Vietnamese reindeer is a member of the genus Asian deer family (Tragulidae), first described in the early 20th century: in literature, the first mention of this animal dates back to 1910. The species is characterized by the characteristic greyish colour of the back and the absence of stripes on the neck – a sign that characterizes another species of deer, T. kanchil.
Observing the representatives of this species has always been quite a challenge because of the small size and colour. In addition, at the end of the last century, hunting was widespread in the habitat of Vietnamese deer. The species, therefore, has not been observed in nature for almost 30 years, but it has not been officially assigned conservation status.
The latest evidence for the existence of a Vietnamese deer is his skin. A Nguyen of the Southern Institute of Ecology, Vietnam Academy of Sciences, along with a colleague, received the first evidence in many years that a Vietnamese deer still inhabits Vietnam.
Scientists placed camera traps in the south of Vietnam – in places where the appearance of a Vietnamese deer was previously recorded (including, for example, the area near the city of Nha Trang). Observations were conducted from April to July 2018, during which time scientists were able to obtain 1881 photographs of Vietnamese deer (a total of 209 individual events) on 15 of the 29 established traps.

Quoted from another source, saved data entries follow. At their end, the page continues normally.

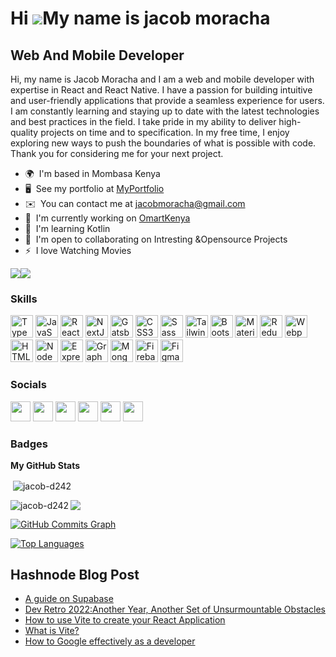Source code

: Hi ![](https://user-images.githubusercontent.com/18350557/176309783-0785949b-9127-417c-8b55-ab5a4333674e.gif)My name is jacob moracha
=====================================================================================================================================

Web And Mobile Developer
------------------------

Hi, my name is Jacob Moracha and I am a web and mobile developer with expertise in React and React Native. I have a passion for building intuitive and user-friendly applications that provide a seamless experience for users. I am constantly learning and staying up to date with the latest technologies and best practices in the field. I take pride in my ability to deliver high-quality projects on time and to specification. In my free time, I enjoy exploring new ways to push the boundaries of what is possible with code. Thank you for considering me for your next project.

* 🌍  I'm based in Mombasa Kenya
* 🖥️  See my portfolio at [MyPortfolio](http://moracha.netlify.app)
* ✉️  You can contact me at [jacobmoracha@gmail.com](mailto:jacobmoracha@gmail.com)
* 🚀  I'm currently working on [OmartKenya](http://omart.co.ke)
* 🧠  I'm learning Kotlin
* 🤝  I'm open to collaborating on Intresting &Opensource Projects
* ⚡  I love Watching Movies

<a href="https://www.github.com/jacob-d242" target="_blank" rel="noreferrer"><img
src="https://img.shields.io/github/followers/jacob-d242?logo=github&style=for-the-badge&color=ec4899&labelColor=14532d" /></a><a href="https://www.twitter.com/MorachaKe" target="_blank" rel="noreferrer"><img
src="https://img.shields.io/twitter/follow/MorachaKe?logo=twitter&style=for-the-badge&color=ec4899&labelColor=14532d"
/></a>

### Skills


<p align="left">
<a href="https://www.typescriptlang.org/" target="_blank" rel="noreferrer"><img src="https://raw.githubusercontent.com/danielcranney/readme-generator/main/public/icons/skills/typescript-colored.svg" width="36" height="36" alt="TypeScript" /></a>
<a href="https://developer.mozilla.org/en-US/docs/Web/JavaScript" target="_blank" rel="noreferrer"><img src="https://raw.githubusercontent.com/danielcranney/readme-generator/main/public/icons/skills/javascript-colored.svg" width="36" height="36" alt="JavaScript" /></a>
<a href="https://reactjs.org/" target="_blank" rel="noreferrer"><img src="https://raw.githubusercontent.com/danielcranney/readme-generator/main/public/icons/skills/react-colored.svg" width="36" height="36" alt="React" /></a>
<a href="https://nextjs.org/docs" target="_blank" rel="noreferrer"><img src="https://raw.githubusercontent.com/danielcranney/readme-generator/main/public/icons/skills/nextjs-colored.svg" width="36" height="36" alt="NextJs" /></a>
<a href="https://www.gatsbyjs.com/" target="_blank" rel="noreferrer"><img src="https://raw.githubusercontent.com/danielcranney/readme-generator/main/public/icons/skills/gatsby-colored.svg" width="36" height="36" alt="Gatsby" /></a>
<a href="https://www.w3.org/TR/CSS/#css" target="_blank" rel="noreferrer"><img src="https://raw.githubusercontent.com/danielcranney/readme-generator/main/public/icons/skills/css3-colored.svg" width="36" height="36" alt="CSS3" /></a>
<a href="https://sass-lang.com/" target="_blank" rel="noreferrer"><img src="https://raw.githubusercontent.com/danielcranney/readme-generator/main/public/icons/skills/sass-colored.svg" width="36" height="36" alt="Sass" /></a>
<a href="https://tailwindcss.com/" target="_blank" rel="noreferrer"><img src="https://raw.githubusercontent.com/danielcranney/readme-generator/main/public/icons/skills/tailwindcss-colored.svg" width="36" height="36" alt="TailwindCSS" /></a>
<a href="https://getbootstrap.com/" target="_blank" rel="noreferrer"><img src="https://raw.githubusercontent.com/danielcranney/readme-generator/main/public/icons/skills/bootstrap-colored.svg" width="36" height="36" alt="Bootstrap" /></a>
<a href="https://mui.com/" target="_blank" rel="noreferrer"><img src="https://raw.githubusercontent.com/danielcranney/readme-generator/main/public/icons/skills/materialui-colored.svg" width="36" height="36" alt="Material UI" /></a>
<a href="https://redux.js.org/" target="_blank" rel="noreferrer"><img src="https://raw.githubusercontent.com/danielcranney/readme-generator/main/public/icons/skills/redux-colored.svg" width="36" height="36" alt="Redux" /></a>
<a href="https://webpack.js.org/" target="_blank" rel="noreferrer"><img src="https://raw.githubusercontent.com/danielcranney/readme-generator/main/public/icons/skills/webpack-colored.svg" width="36" height="36" alt="Webpack" /></a>
<a href="https://developer.mozilla.org/en-US/docs/Glossary/HTML5" target="_blank" rel="noreferrer"><img src="https://raw.githubusercontent.com/danielcranney/readme-generator/main/public/icons/skills/html5-colored.svg" width="36" height="36" alt="HTML5" /></a>
<a href="https://nodejs.org/en/" target="_blank" rel="noreferrer"><img src="https://raw.githubusercontent.com/danielcranney/readme-generator/main/public/icons/skills/nodejs-colored.svg" width="36" height="36" alt="NodeJS" /></a>
<a href="https://expressjs.com/" target="_blank" rel="noreferrer"><img src="https://raw.githubusercontent.com/danielcranney/readme-generator/main/public/icons/skills/express-colored.svg" width="36" height="36" alt="Express" /></a>
<a href="https://graphql.org/" target="_blank" rel="noreferrer"><img src="https://raw.githubusercontent.com/danielcranney/readme-generator/main/public/icons/skills/graphql-colored.svg" width="36" height="36" alt="GraphQL" /></a>
<a href="https://www.mongodb.com/" target="_blank" rel="noreferrer"><img src="https://raw.githubusercontent.com/danielcranney/readme-generator/main/public/icons/skills/mongodb-colored.svg" width="36" height="36" alt="MongoDB" /></a>
<a href="https://firebase.google.com/" target="_blank" rel="noreferrer"><img src="https://raw.githubusercontent.com/danielcranney/readme-generator/main/public/icons/skills/firebase-colored.svg" width="36" height="36" alt="Firebase" /></a>
<a href="https://www.figma.com/" target="_blank" rel="noreferrer"><img src="https://raw.githubusercontent.com/danielcranney/readme-generator/main/public/icons/skills/figma-colored.svg" width="36" height="36" alt="Figma" /></a>
</p>


### Socials

<p align="left"> <a href="https://www.dev.to/jacobd242" target="_blank" rel="noreferrer"><img src="https://raw.githubusercontent.com/danielcranney/readme-generator/main/public/icons/socials/devdotto.svg" width="32" height="32" /></a> <a href="https://www.github.com/jacob-d242" target="_blank" rel="noreferrer"><img src="https://raw.githubusercontent.com/danielcranney/readme-generator/main/public/icons/socials/github.svg" width="32" height="32" /></a> <a href="https://@Moracha.hashnode.dev" target="_blank" rel="noreferrer"><img src="https://raw.githubusercontent.com/danielcranney/readme-generator/main/public/icons/socials/hashnode.svg" width="32" height="32" /></a> <a href="https://www.linkedin.com/in/jacob-moracha" target="_blank" rel="noreferrer"><img src="https://raw.githubusercontent.com/danielcranney/readme-generator/main/public/icons/socials/linkedin.svg" width="32" height="32" /></a> <a href="http://www.medium.com/@jacobmoracha" target="_blank" rel="noreferrer"><img src="https://raw.githubusercontent.com/danielcranney/readme-generator/main/public/icons/socials/medium.svg" width="32" height="32" /></a> <a href="https://www.twitter.com/MorachaKe" target="_blank" rel="noreferrer"><img src="https://raw.githubusercontent.com/danielcranney/readme-generator/main/public/icons/socials/twitter.svg" width="32" height="32" /></a></p>

### Badges

<b>My GitHub Stats</b>
<p>&nbsp;<img align="center" src="https://github-readme-stats.vercel.app/api?username=jacob-d242&show_icons=true&locale=en" alt="jacob-d242" /></p>

<p><img align="left" src="https://github-readme-stats.vercel.app/api/top-langs?username=jacob-d242&show_icons=true&locale=en&layout=compact" alt="jacob-d242" /></p>

<p href="http://www.github.com/jacob-d242"><img align="center" src="https://github-readme-streak-stats.herokuapp.com/?user=jacob-d242&stroke=ffffff&background=14532d&ring=facc15&fire=facc15&currStreakNum=ffffff&currStreakLabel=facc15&sideNums=ffffff&sideLabels=ffffff&dates=ffffff&hide_border=true" /></p>

<a href="http://www.github.com/jacob-d242"><img src="https://github-readme-activity-graph.cyclic.app/graph?username=jacob-d242&bg_color=14532d&color=ffffff&line=ec4899&point=ffffff&area_color=14532d&area=true&hide_border=true&custom_title=GitHub%20Commits%20Graph" alt="GitHub Commits Graph" /></a>

<a  href="http://www.github.com/jacob-d242" align="left"><img src="https://github-readme-stats.vercel.app/api/top-langs/?username=jacob-d242&langs_count=10&title_color=facc15&text_color=ffffff&icon_color=ec4899&bg_color=14532d&hide_border=true&locale=en&custom_title=Top%20%Languages" alt="Top Languages" /></a>


## Hashnode Blog Post
<!-- HASHNODE:START -->
- [A guide on Supabase](https://moracha.hashnode.dev/a-guide-on-supabase)
- [Dev Retro 2022:Another Year, Another Set of Unsurmountable Obstacles](https://moracha.hashnode.dev/dev-retro-2022another-year-another-set-of-unsurmountable-obstacles)
- [How to use Vite to create your React Application](https://moracha.hashnode.dev/how-to-use-vite-to-create-your-react-application)
- [What is Vite?](https://moracha.hashnode.dev/what-is-vite)
- [How to  Google effectively as a developer](https://moracha.hashnode.dev/how-to-google-effectively-as-a-developer)
<!-- HASHNODE:END -->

So far, zoologists cannot accurately estimate the number of deer living in the studied regions. The species, however, can be considered newly discovered. At the same time, according to scientists, a survey of local residents showed that at least in the habitat of the Vietnamese deer, the species itself was not considered lost – local residents regularly saw deer.
Photo or camera traps are one of the most common ways of observing animals in the wild: it is used not only in cases where it is necessary to guard representatives of rare species but also in order to study the behaviour of animals.